▶ _TASK_: Verbatim copy, images excluded: write out each record shown below.

▶ _RECORDS FOR THIS TASK_:
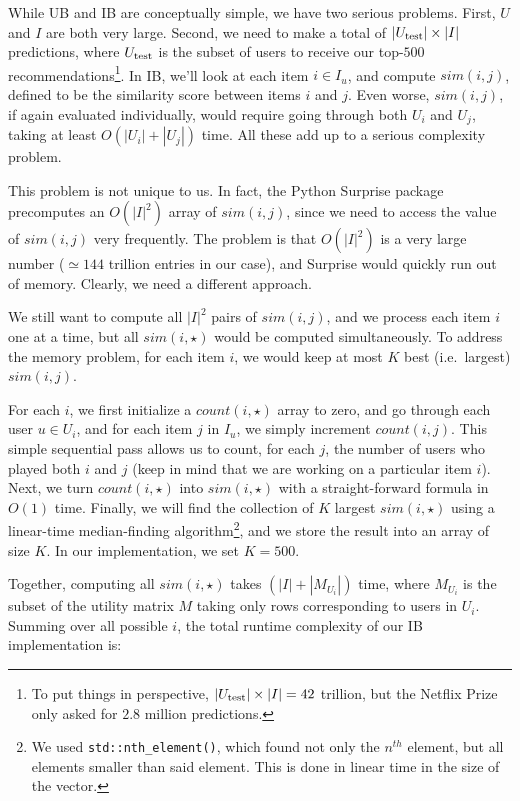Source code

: \documentclass[conference]{IEEEtran}
\begin{document}
While UB and IB are conceptually simple, we have two serious problems.
First, $U$ and $I$ are both very large. Second,
we need to make a total of $|U_{\rm test}|
\times |I|$ predictions,
where $U_{\rm test}$ is the subset of users to receive
our top-$500$ recommendations\footnote{
To put things in perspective, $|U_{\rm test}| \times |I| = 42$ trillion,
but the Netflix Prize only asked for $2.8$ million predictions.}.
In IB, we'll look at each item $i \in I_u$, and
compute $sim(i, j)$, defined to be the similarity score between items $i$
and $j$. Even worse, $sim(i, j)$, if again evaluated individually,
would require going through both $U_i$ and $U_j$, taking at least
$O(|U_i| + |U_j|)$ time. All these add up to a serious complexity problem.

This problem is not unique to us. In fact, the Python Surprise
package \cite{hug2020surprise}
precomputes an $O(|I|^2)$ array of $sim(i, j)$, since
we need to access the value of $sim(i, j)$ very frequently. The problem is
that $O(|I|^2)$ is a very large number ($\simeq 144$ trillion entries in
our case), and 
Surprise would quickly run out of memory. Clearly, we need
a different approach.

We still want to compute all $|I|^2$ pairs of $sim(i,j)$, and we process
each item $i$ one at a time, but all $sim(i,\star)$ would be
computed simultaneously. To address the memory problem, 
for each item $i$, we would keep at most $K$ best (i.e.~largest)
$sim(i,j)$. 

For each $i$, we first initialize a $count(i,\star)$ array
to zero, and go through each user $u \in U_i$, and for each
item $j$ in $I_u$, we simply increment $count(i,j)$. This simple
sequential pass allows us to count, for each $j$,
the number of users who played both $i$ and $j$ (keep in mind that we are
working on a particular item $i$).
Next, we turn $count(i,\star)$ into $sim(i,\star)$
with a straight-forward formula in $O(1)$ time.
Finally, we will
find the collection of $K$ largest $sim(i,\star)$ using
a linear-time median-finding algorithm\footnote{
We used \texttt{std::nth\_element()}, which
found not only the $n^{th}$ element, but all elements smaller than said
element. This is done in linear time in the size of the vector.}, and we
store the result into an array of size $K$.
In our implementation, we set $K = 500$.

Together, computing all $sim(i,\star)$ takes $(|I| + |M_{U_i}|)$ time, where
$M_{U_i}$ is the subset of the utility matrix $M$ taking only rows
corresponding to users in $U_i$. Summing over all possible $i$,
the total runtime complexity of our
IB implementation is:
\end{document}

▶ _WORKED SOLUTION_:
Source code

: \documentclass[conference]{IEEEtran}
\begin{document}
While UB and IB are conceptually simple, we have two serious problems.
First, $U$ and $I$ are both very large. Second,
we need to make a total of $|U_{\rm test}|
\times |I|$ predictions,
where $U_{\rm test}$ is the subset of users to receive
our top-$500$ recommendations\footnote{
To put things in perspective, $|U_{\rm test}| \times |I| = 42$ trillion,
but the Netflix Prize only asked for $2.8$ million predictions.}.
In IB, we'll look at each item $i \in I_u$, and
compute $sim(i, j)$, defined to be the similarity score between items $i$
and $j$. Even worse, $sim(i, j)$, if again evaluated individually,
would require going through both $U_i$ and $U_j$, taking at least
$O(|U_i| + |U_j|)$ time. All these add up to a serious complexity problem.

This problem is not unique to us. In fact, the Python Surprise
package \cite{hug2020surprise}
precomputes an $O(|I|^2)$ array of $sim(i, j)$, since
we need to access the value of $sim(i, j)$ very frequently. The problem is
that $O(|I|^2)$ is a very large number ($\simeq 144$ trillion entries in
our case), and 
Surprise would quickly run out of memory. Clearly, we need
a different approach.

We still want to compute all $|I|^2$ pairs of $sim(i,j)$, and we process
each item $i$ one at a time, but all $sim(i,\star)$ would be
computed simultaneously. To address the memory problem, 
for each item $i$, we would keep at most $K$ best (i.e.~largest)
$sim(i,j)$. 

For each $i$, we first initialize a $count(i,\star)$ array
to zero, and go through each user $u \in U_i$, and for each
item $j$ in $I_u$, we simply increment $count(i,j)$. This simple
sequential pass allows us to count, for each $j$,
the number of users who played both $i$ and $j$ (keep in mind that we are
working on a particular item $i$).
Next, we turn $count(i,\star)$ into $sim(i,\star)$
with a straight-forward formula in $O(1)$ time.
Finally, we will
find the collection of $K$ largest $sim(i,\star)$ using
a linear-time median-finding algorithm\footnote{
We used \texttt{std::nth\_element()}, which
found not only the $n^{th}$ element, but all elements smaller than said
element. This is done in linear time in the size of the vector.}, and we
store the result into an array of size $K$.
In our implementation, we set $K = 500$.

Together, computing all $sim(i,\star)$ takes $(|I| + |M_{U_i}|)$ time, where
$M_{U_i}$ is the subset of the utility matrix $M$ taking only rows
corresponding to users in $U_i$. Summing over all possible $i$,
the total runtime complexity of our
IB implementation is:
\end{document}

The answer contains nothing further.